Rendered images with source text
- - -
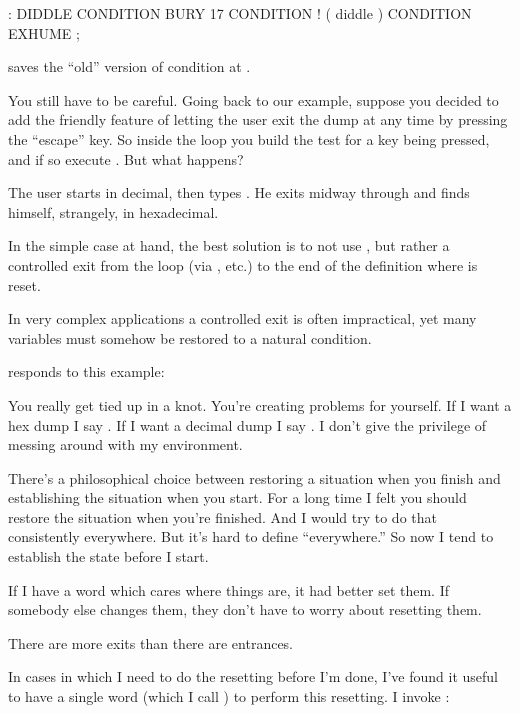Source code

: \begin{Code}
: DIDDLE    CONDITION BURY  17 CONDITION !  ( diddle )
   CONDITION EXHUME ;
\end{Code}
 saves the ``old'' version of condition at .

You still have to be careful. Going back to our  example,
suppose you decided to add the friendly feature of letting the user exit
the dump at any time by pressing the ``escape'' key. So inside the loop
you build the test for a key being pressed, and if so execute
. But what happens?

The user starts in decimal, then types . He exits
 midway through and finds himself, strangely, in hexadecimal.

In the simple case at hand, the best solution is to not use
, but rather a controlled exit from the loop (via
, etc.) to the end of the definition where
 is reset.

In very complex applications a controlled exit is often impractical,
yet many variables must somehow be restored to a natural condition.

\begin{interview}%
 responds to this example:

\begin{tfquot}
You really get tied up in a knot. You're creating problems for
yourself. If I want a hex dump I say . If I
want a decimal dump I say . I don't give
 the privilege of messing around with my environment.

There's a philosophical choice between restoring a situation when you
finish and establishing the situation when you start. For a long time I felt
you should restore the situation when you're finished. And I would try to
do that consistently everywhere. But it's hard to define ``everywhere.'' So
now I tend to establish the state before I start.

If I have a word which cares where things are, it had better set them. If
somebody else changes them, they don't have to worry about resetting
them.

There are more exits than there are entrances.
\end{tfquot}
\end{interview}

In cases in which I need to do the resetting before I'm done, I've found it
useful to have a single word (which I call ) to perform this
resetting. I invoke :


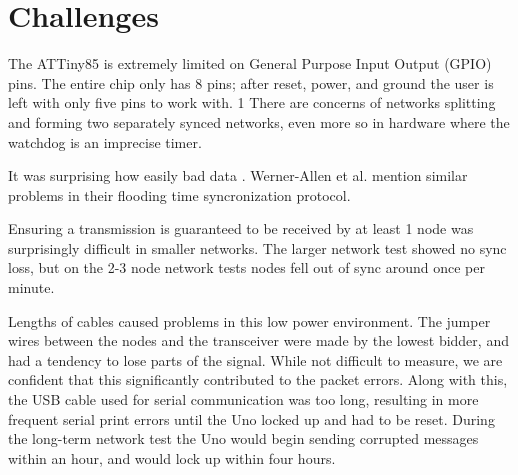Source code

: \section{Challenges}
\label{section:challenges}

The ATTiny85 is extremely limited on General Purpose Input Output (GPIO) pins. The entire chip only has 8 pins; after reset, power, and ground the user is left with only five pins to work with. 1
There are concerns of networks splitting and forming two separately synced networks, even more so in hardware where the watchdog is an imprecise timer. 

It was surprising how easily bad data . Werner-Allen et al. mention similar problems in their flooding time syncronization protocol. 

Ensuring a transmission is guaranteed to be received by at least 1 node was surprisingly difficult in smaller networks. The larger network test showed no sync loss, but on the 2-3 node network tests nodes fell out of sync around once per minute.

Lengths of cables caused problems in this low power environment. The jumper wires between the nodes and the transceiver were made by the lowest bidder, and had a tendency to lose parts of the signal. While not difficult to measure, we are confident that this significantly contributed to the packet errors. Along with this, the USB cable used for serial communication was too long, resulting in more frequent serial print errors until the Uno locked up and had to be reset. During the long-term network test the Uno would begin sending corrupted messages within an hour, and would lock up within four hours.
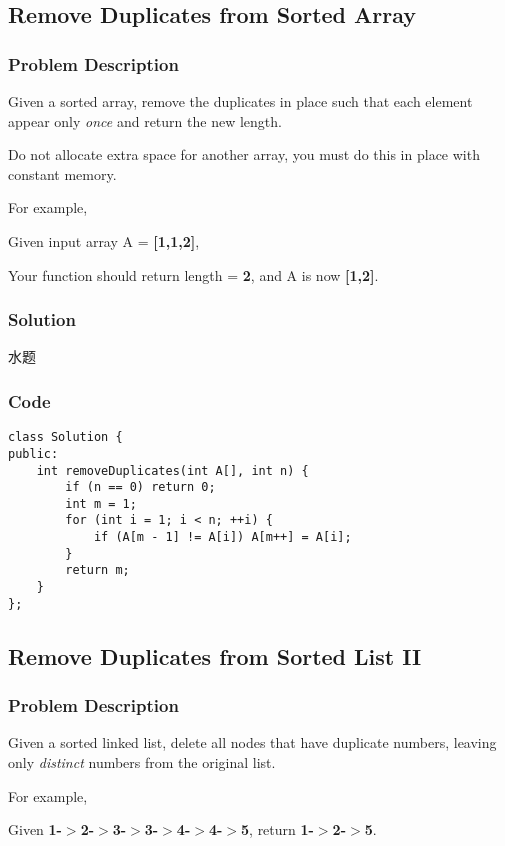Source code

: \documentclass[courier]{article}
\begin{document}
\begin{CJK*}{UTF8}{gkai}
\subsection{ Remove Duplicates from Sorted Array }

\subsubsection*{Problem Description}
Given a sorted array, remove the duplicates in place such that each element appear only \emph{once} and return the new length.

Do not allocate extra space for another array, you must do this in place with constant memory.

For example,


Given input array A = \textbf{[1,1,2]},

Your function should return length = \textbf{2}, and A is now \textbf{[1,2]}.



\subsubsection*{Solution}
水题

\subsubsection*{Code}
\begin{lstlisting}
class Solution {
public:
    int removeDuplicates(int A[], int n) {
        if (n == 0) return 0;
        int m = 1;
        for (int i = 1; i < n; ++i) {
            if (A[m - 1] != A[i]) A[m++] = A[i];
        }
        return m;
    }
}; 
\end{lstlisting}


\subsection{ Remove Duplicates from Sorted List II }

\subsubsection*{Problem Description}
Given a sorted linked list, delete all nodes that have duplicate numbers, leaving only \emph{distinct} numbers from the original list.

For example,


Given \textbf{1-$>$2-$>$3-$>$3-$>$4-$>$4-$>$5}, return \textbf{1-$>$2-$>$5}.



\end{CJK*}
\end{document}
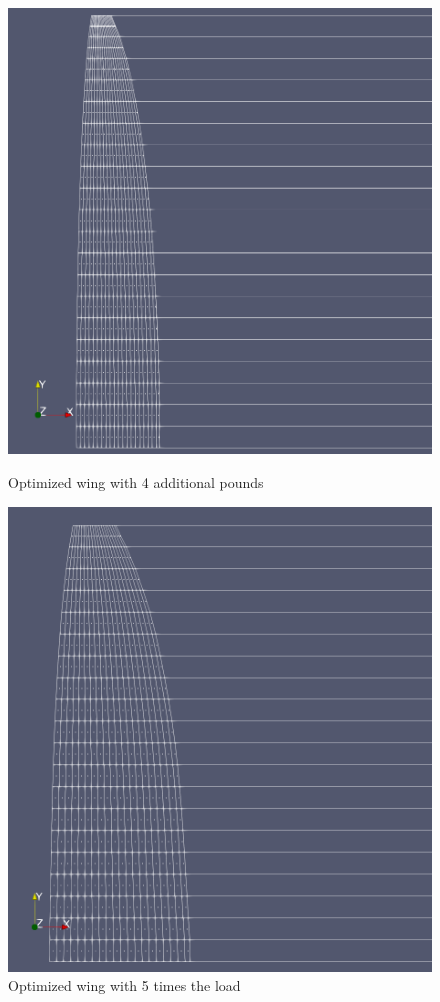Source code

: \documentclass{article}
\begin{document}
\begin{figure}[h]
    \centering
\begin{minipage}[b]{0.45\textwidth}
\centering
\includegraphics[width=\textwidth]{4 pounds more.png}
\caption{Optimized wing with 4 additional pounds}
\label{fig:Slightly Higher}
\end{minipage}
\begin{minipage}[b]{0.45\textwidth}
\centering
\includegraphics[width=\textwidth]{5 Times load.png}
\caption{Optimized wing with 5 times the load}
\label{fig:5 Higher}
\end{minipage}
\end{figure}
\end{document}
- - -
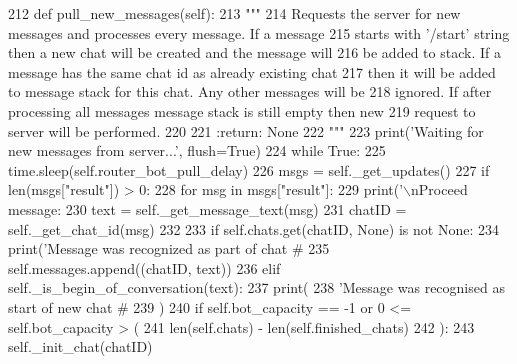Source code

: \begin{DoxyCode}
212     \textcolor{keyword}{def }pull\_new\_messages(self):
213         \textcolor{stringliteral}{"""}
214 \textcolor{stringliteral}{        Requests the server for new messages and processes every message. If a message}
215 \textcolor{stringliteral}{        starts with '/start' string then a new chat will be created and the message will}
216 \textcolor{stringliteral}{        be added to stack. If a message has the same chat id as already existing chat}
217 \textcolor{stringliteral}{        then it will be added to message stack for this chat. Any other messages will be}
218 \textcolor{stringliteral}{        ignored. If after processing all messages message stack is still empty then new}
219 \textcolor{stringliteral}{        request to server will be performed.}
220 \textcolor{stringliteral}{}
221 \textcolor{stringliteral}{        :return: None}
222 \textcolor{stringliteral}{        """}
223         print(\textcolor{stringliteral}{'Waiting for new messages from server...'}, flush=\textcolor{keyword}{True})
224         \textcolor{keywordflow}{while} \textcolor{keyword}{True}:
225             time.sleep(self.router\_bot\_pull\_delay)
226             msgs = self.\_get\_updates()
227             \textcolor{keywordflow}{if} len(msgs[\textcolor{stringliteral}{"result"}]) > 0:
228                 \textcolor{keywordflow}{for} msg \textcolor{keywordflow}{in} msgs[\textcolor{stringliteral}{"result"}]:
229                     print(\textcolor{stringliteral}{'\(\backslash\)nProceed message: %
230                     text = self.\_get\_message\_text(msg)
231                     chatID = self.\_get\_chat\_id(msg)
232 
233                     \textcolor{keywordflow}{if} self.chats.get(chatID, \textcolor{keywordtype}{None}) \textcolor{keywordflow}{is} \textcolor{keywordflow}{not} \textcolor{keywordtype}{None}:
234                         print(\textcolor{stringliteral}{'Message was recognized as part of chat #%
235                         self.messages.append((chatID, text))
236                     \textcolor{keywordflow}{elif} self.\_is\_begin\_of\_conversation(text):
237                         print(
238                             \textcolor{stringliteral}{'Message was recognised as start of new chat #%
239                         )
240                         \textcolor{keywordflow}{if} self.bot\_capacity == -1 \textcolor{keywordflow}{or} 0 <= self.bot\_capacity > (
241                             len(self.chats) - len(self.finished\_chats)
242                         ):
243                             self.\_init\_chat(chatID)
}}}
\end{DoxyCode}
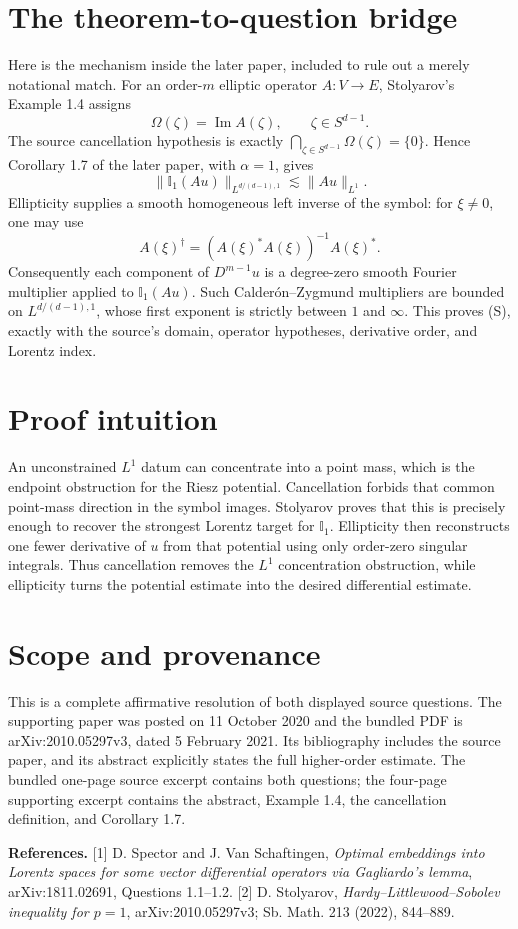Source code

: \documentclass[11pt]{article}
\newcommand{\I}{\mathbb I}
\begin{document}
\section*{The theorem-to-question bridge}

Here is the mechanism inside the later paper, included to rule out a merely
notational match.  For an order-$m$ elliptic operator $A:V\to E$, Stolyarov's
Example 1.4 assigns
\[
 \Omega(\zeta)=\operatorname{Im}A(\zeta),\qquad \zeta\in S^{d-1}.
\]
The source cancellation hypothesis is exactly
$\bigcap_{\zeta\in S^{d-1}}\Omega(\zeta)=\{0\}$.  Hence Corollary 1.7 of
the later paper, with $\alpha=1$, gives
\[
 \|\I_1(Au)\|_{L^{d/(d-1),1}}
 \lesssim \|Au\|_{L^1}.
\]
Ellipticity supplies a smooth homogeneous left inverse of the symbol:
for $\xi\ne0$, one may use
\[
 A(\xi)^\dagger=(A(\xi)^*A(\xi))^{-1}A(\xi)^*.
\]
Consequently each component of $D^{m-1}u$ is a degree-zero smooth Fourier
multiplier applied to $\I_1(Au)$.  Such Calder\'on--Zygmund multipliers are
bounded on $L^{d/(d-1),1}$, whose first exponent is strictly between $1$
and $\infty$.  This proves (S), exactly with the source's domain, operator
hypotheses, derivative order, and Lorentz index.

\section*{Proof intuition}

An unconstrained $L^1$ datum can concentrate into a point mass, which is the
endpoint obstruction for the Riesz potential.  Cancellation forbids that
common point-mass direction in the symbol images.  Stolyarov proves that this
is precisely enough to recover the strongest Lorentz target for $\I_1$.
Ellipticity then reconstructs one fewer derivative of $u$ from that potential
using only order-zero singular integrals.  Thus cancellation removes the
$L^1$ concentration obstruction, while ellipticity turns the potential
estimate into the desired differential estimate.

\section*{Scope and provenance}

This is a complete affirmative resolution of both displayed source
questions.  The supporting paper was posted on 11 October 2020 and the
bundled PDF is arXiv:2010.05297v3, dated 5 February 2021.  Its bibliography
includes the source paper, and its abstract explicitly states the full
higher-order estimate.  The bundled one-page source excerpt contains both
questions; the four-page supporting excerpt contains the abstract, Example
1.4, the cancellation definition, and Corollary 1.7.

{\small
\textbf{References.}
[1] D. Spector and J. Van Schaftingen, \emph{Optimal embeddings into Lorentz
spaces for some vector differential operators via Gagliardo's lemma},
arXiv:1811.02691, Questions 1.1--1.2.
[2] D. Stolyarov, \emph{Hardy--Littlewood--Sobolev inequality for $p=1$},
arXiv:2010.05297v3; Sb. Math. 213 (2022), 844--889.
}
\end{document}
- - -
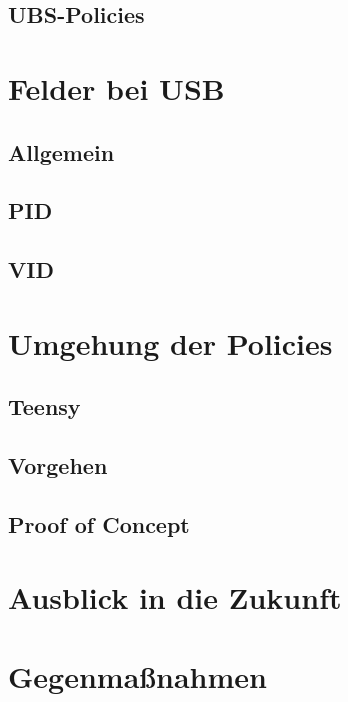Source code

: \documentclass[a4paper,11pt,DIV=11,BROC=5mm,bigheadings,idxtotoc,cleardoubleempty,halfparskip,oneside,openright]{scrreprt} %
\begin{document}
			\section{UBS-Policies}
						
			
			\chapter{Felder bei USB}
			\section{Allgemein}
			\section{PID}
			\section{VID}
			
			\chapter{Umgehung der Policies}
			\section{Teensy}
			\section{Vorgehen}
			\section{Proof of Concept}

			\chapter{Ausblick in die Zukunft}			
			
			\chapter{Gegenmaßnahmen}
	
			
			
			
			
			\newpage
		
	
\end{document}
- - -
> **Problem details**:
Nothing except the lines from the one containing "text = self.\_get\_message\_text(msg)" through the one containing "source's domain, operator" should appear in the answer, exactly as above and without pictures.

> **Completed exercise**:
230                     text = self.\_get\_message\_text(msg)
231                     chatID = self.\_get\_chat\_id(msg)
232 
233                     \textcolor{keywordflow}{if} self.chats.get(chatID, \textcolor{keywordtype}{None}) \textcolor{keywordflow}{is} \textcolor{keywordflow}{not} \textcolor{keywordtype}{None}:
234                         print(\textcolor{stringliteral}{'Message was recognized as part of chat #%
235                         self.messages.append((chatID, text))
236                     \textcolor{keywordflow}{elif} self.\_is\_begin\_of\_conversation(text):
237                         print(
238                             \textcolor{stringliteral}{'Message was recognised as start of new chat #%
239                         )
240                         \textcolor{keywordflow}{if} self.bot\_capacity == -1 \textcolor{keywordflow}{or} 0 <= self.bot\_capacity > (
241                             len(self.chats) - len(self.finished\_chats)
242                         ):
243                             self.\_init\_chat(chatID)
}}}
\end{DoxyCode}
Source code

: \documentclass[11pt]{article}
\newcommand{\I}{\mathbb I}
\begin{document}
\section*{The theorem-to-question bridge}

Here is the mechanism inside the later paper, included to rule out a merely
notational match.  For an order-$m$ elliptic operator $A:V\to E$, Stolyarov's
Example 1.4 assigns
\[
 \Omega(\zeta)=\operatorname{Im}A(\zeta),\qquad \zeta\in S^{d-1}.
\]
The source cancellation hypothesis is exactly
$\bigcap_{\zeta\in S^{d-1}}\Omega(\zeta)=\{0\}$.  Hence Corollary 1.7 of
the later paper, with $\alpha=1$, gives
\[
 \|\I_1(Au)\|_{L^{d/(d-1),1}}
 \lesssim \|Au\|_{L^1}.
\]
Ellipticity supplies a smooth homogeneous left inverse of the symbol:
for $\xi\ne0$, one may use
\[
 A(\xi)^\dagger=(A(\xi)^*A(\xi))^{-1}A(\xi)^*.
\]
Consequently each component of $D^{m-1}u$ is a degree-zero smooth Fourier
multiplier applied to $\I_1(Au)$.  Such Calder\'on--Zygmund multipliers are
bounded on $L^{d/(d-1),1}$, whose first exponent is strictly between $1$
and $\infty$.  This proves (S), exactly with the source's domain, operator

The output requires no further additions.